In Fig. 4, utility values become more negative going up the page, indicating reductions in attractiveness. Thus, reading some examples from the figure: switching from “single family” to “duplex” for the dwelling type has about the same (or perhaps a slightly greater) negative impact on the attractiveness of an alternative as either changing the frequency of bad air from “never bad” to “bad 1 day per week” or increasing auto cost for travel to work by about $6 (6 times the bar for “$1 auto cost inc”).

The small thin vertical line at the top of each bar in Fig. 4 indicates the standard error for the statistical estimator of the value of the corresponding bar, thereby providing an indication of this aspect of the precision of the estimate. The impact of a $100 per month increase in taxes or rent is shown using a horizontal line rather than a bar in deference to its potential role as a basis for converting the shown changes in utility into corresponding changes in money amounts. As such, the particular format used for Fig. 4, along with the other similar figures included below, provides a useful graphical depiction of the indications regarding sensitivities provided by the estimation results.
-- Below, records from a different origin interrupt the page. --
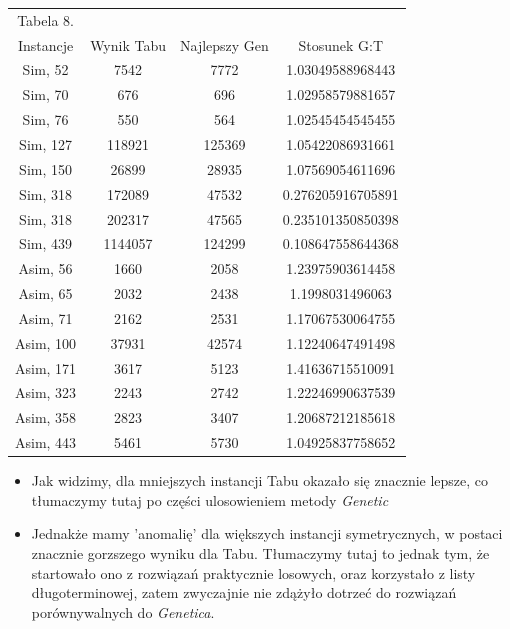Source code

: \documentclass{article}
\begin{document}
\begin{table}[h!]
	\centering
	\begin{tabular}{c||c|c|c}
Tabela 8.\\
Instancje & Wynik Tabu & Najlepszy Gen & Stosunek G:T\\
\hline
Sim, 52 & 7542 & 7772 & 1.03049588968443 \\
Sim, 70 & 676 & 696 & 1.02958579881657 \\
Sim, 76 & 550 & 564 & 1.02545454545455 \\
Sim, 127 & 118921 & 125369 & 1.05422086931661 \\
Sim, 150 & 26899 & 28935 & 1.07569054611696 \\
Sim, 318 & 172089 & 47532 & 0.276205916705891 \\
Sim, 318 & 202317 & 47565 & 0.235101350850398 \\
Sim, 439 & 1144057 & 124299 & 0.108647558644368 \\
Asim, 56 & 1660 & 2058 & 1.23975903614458 \\
Asim, 65 & 2032 & 2438 & 1.1998031496063 \\
Asim, 71 & 2162 & 2531 & 1.17067530064755 \\
Asim, 100 & 37931 & 42574 & 1.12240647491498 \\
Asim, 171 & 3617 & 5123 & 1.41636715510091 \\
Asim, 323 & 2243 & 2742 & 1.22246990637539 \\
Asim, 358 & 2823 & 3407 & 1.20687212185618 \\
Asim, 443 & 5461 & 5730 & 1.04925837758652 \\


	\end{tabular}
\end{table}

\begin{itemize}
	\item Jak widzimy, dla mniejszych instancji Tabu okazało się znacznie lepsze, co tłumaczymy tutaj po części ulosowieniem metody \textit{Genetic}
	\item Jednakże mamy 'anomalię' dla większych instancji symetrycznych, w postaci znacznie gorzszego wyniku dla Tabu. Tłumaczymy tutaj to jednak tym, że startowało ono z rozwiązań praktycznie losowych, oraz korzystało z listy długoterminowej, zatem zwyczajnie nie zdążyło dotrzeć do rozwiązań porównywalnych do \textit{Genetica}.
\end{itemize}
\end{document}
Returning to the estimation results specifically, all the parameter estimates have signs consistent with expectations, and all are significantly different from zero except for those concerning (a) the sensitivity to the “only local roads to cross” condition regarding the walking trip to the local elementary school and (b) the set of three constants related to the four specific themes considered in the fourth game of each interview.

The ratio of the parameter estimate for auto time over the parameter estimate for auto cost is $0.1732 per minute. This is very close to previous estimates of the value of auto drive time in Edmonton: $0.1767 per minute from 1995 stated preference carpool use data (McMillan 1996) and $0.1962 per minute from 1991 revealed preference mode choice data (City of Edmonton 1991). This close match suggests that the value found here is a reasonably accurate estimate of the actual value of drive time to work for the population, which supports the idea that the respondents in this study are reacting to the hypothetical situations in much the same way Edmontonians have previously in other situations, which adds more general credence to the full range of results obtained in this study.
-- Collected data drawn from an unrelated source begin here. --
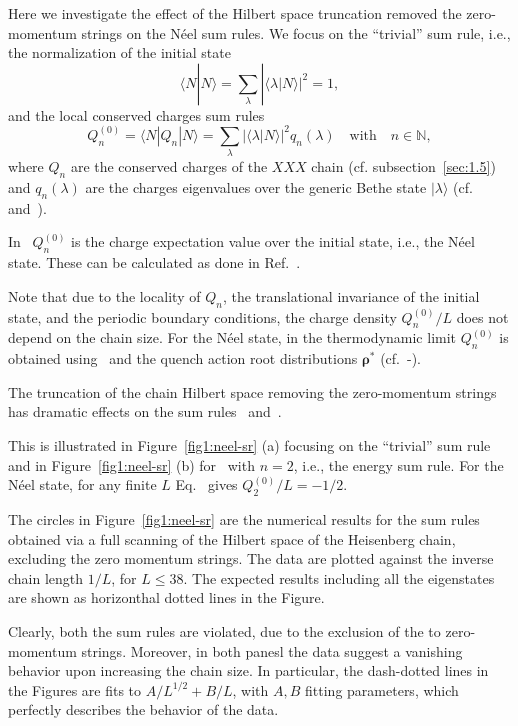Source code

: \documentclass[11pt]{iopart}
\begin{document}
Here we investigate the effect of the Hilbert space truncation removed the 
zero-momentum strings on the N\'eel sum rules. 
We focus on the ``trivial'' sum rule, i.e., the normalization of the initial 
state 
%
\begin{equation}
\label{sr-trivial}
\langle N|N\rangle=\sum\limits_{\lambda}|\langle\lambda|N\rangle|^2=1, 
\end{equation}
%
and the local conserved charges sum rules 
%
\begin{equation}
\label{sr-charge}
Q_n^{(0)}=\langle N|Q_n|N\rangle=\sum\limits_{\lambda}|\langle\lambda|N\rangle|^2
q_{n}(\lambda)\quad\textrm{with}\quad n\in\mathbb{N}, 
\end{equation}
%
where $Q_n$ are the conserved charges of the $XXX$ chain (cf. 
subsection~\ref{sec:1.5}) and $q_n(\lambda)$ are the charges eigenvalues over 
the generic Bethe state $|\lambda\rangle$ (cf.~ and~). 

In~ $Q_n^{(0)}$ is the charge expectation value over the initial 
state, i.e., the N\'eel state. These can be calculated as done in 
Ref.~\cite{fagotti-2013}. 

Note that due to the locality of $Q_n$, the translational invariance of the initial 
state, and the periodic boundary conditions, the charge density $Q_n^{(0)}/L$ does 
not depend on the chain size. For the N\'eel state, in the thermodynamic limit 
$Q_n^{(0)}$ is obtained using~ and the quench action root distributions 
$\pmb{\rho}^*$ (cf.~-). 

The truncation of the chain Hilbert space removing the zero-momentum strings has 
dramatic effects on the sum rules~ and~. 

This is illustrated in Figure~\ref{fig1:neel-sr} (a) focusing on the ``trivial'' 
sum rule~ and in Figure~\ref{fig1:neel-sr} (b) for~ 
with $n=2$, i.e., the energy sum rule. 
For the N\'eel state, for any finite $L$ Eq.~ gives $Q^{(0)}_2/L=-1/2$. 

The circles in Figure~\ref{fig1:neel-sr} are the numerical results for the sum rules 
obtained via a full scanning of the Hilbert space of the Heisenberg chain, excluding 
the zero momentum strings. The data are plotted against the inverse chain length $1/L$, 
for $L\le 38$. The expected results including all the eigenstates are shown as 
horizonthal dotted lines in the Figure. 

Clearly, both the sum rules are violated, due to the exclusion of the to zero-momentum 
strings. Moreover, in both panesl the data suggest a vanishing behavior upon increasing 
the chain size. In particular, the dash-dotted lines in the Figures are fits to  
$A/L^{1/2}+B/L$, with $A,B$ fitting parameters, which perfectly describes the behavior 
of the data. 
\end{document}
Similarly, the ratio of the parameter estimate for transit ride time over the parameter estimate for transit cost for the trip to work is $0.0619 per minute, which is reasonably consistent with the corresponding indications obtained in previous work.

The ratio of the parameter estimate for auto ride time to work over the parameter estimate for transit ride time to work is 1.94. This indicates that for the typical Edmonton resident a reduction in auto travel times to work has almost twice the impact on the attractiveness of residential locations as does an equivalent reduction in transit ride times to work. A value of 1.54 was obtained for this ratio in a previous study in Edmonton using revealed preference mode choice data (Hunt et al. 1998) and has been confirmed in later work (Hunt 2003). Values for this ratio of around 2 are not uncommon in work done elsewhere. Again, this reasonable match between behaviour in a real situation and behaviour in the corresponding hypothetical situation considered in this study adds credence to the results obtained in this study.
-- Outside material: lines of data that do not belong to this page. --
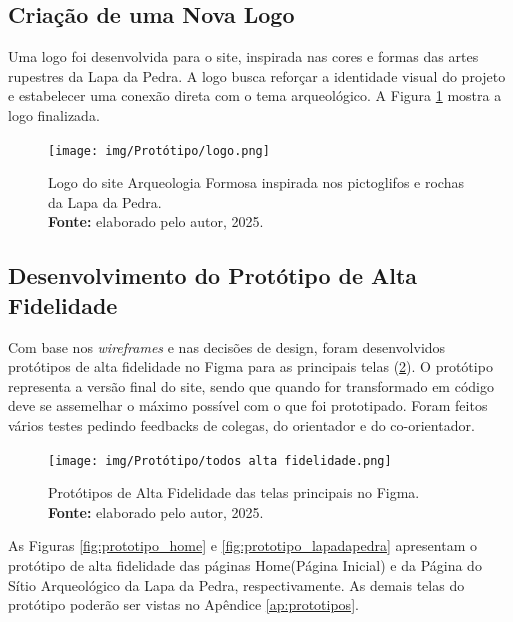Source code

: \subsection{Criação de uma Nova Logo}
Uma logo foi desenvolvida para o site, inspirada nas cores e formas das artes rupestres da Lapa da Pedra. A logo busca reforçar a identidade visual do projeto e estabelecer uma conexão direta com o tema arqueológico. A Figura \ref{fig:logo_arqueologia_formosa} mostra a logo finalizada.
\begin{figure}[H]
    \centering
    \texttt{[image: img/Protótipo/logo.png]}
    \caption{ Logo do site Arqueologia Formosa inspirada nos pictoglifos e rochas da Lapa da Pedra. \\
        \textbf{Fonte:} elaborado pelo autor, 2025.}
    \label{fig:logo_arqueologia_formosa}
\end{figure}


\subsection{Desenvolvimento do Protótipo de Alta Fidelidade}
Com base nos \textit{wireframes} e nas decisões de design, foram desenvolvidos protótipos de alta fidelidade no Figma para as principais telas (\ref{fig:prototipos_alta_fidelidade}). O protótipo representa a versão final do site, sendo que quando for transformado em código deve se assemelhar o máximo possível com o que foi prototipado. Foram feitos vários testes pedindo feedbacks de colegas, do orientador e do co-orientador. 

\begin{figure}[H]
    \centering
    \texttt{[image: img/Protótipo/todos alta fidelidade.png]}
    \caption{ Protótipos de Alta Fidelidade das telas principais no Figma. \\
        \textbf{Fonte:} elaborado pelo autor, 2025.}
    \label{fig:prototipos_alta_fidelidade}
\end{figure}

As Figuras \ref{fig:prototipo_home} e \ref{fig:prototipo_lapadapedra} apresentam o protótipo de alta fidelidade das páginas Home(Página Inicial) e da Página do Sítio Arqueológico da Lapa da Pedra, respectivamente. As demais telas do protótipo poderão ser vistas no Apêndice \ref{ap:prototipos}.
Respondents were told as part of the interview that it took 1 min to walk 1 block. This allows the estimation result for the walk to transit for the trip to work expressed in an amount per block to also be expressed as an amount per minute as required. The same applies for the result for the walk to transit for the trip to shopping.

The ratio of the parameter estimate for transit walk access to work over the parameter estimate for transit ride time to work is 2.83. This is somewhat higher than the value for this ratio found previously in Edmonton (Hunt 1990), but is similar to typical values found elsewhere (Ortúzar and Willumsen 1994). This may be due to sample error or some systematic distortion regarding the responses to transit walking distances in particular in this study. It is also possible that there are problems with the value found previously in Edmonton. In any case, this difference suggests that there should be some relatively greater concern about the results obtained here and in previous analysis in Edmonton regarding transit walk distances specifically.

The sensitivity to auto ride time for shopping is very similar to the corresponding sensitivity to auto ride time for work, with the work-related value being slightly higher. This is consistent with the idea that there may be additional time pressures arising because of concerns about required arrival times.

In contrast to the case with auto ride times, the sensitivity to auto cost for shopping is almost 60% higher in absolute magnitude than the sensitivity to auto cost for work, consistent with the notion that shopping travel is relatively more discretionary than work travel in general and therefore likely to exhibit higher cost elasticity.

The ratio of the parameter estimate for auto time over the parameter estimate for auto cost for shopping is $0.1002 per minute. This is lower than the corresponding value of drive time for the trip to work and is in the range of similar values obtained work done previously, adding yet further credence to the range of results obtained here.

These results for the parameter estimates for auto ride time and auto money cost for both work and shopping together suggest that the difference in value of auto ride time between work and shopping arises because of a difference in the sensitivity to money costs, with the sensitivity to drive time remaining comparatively similar.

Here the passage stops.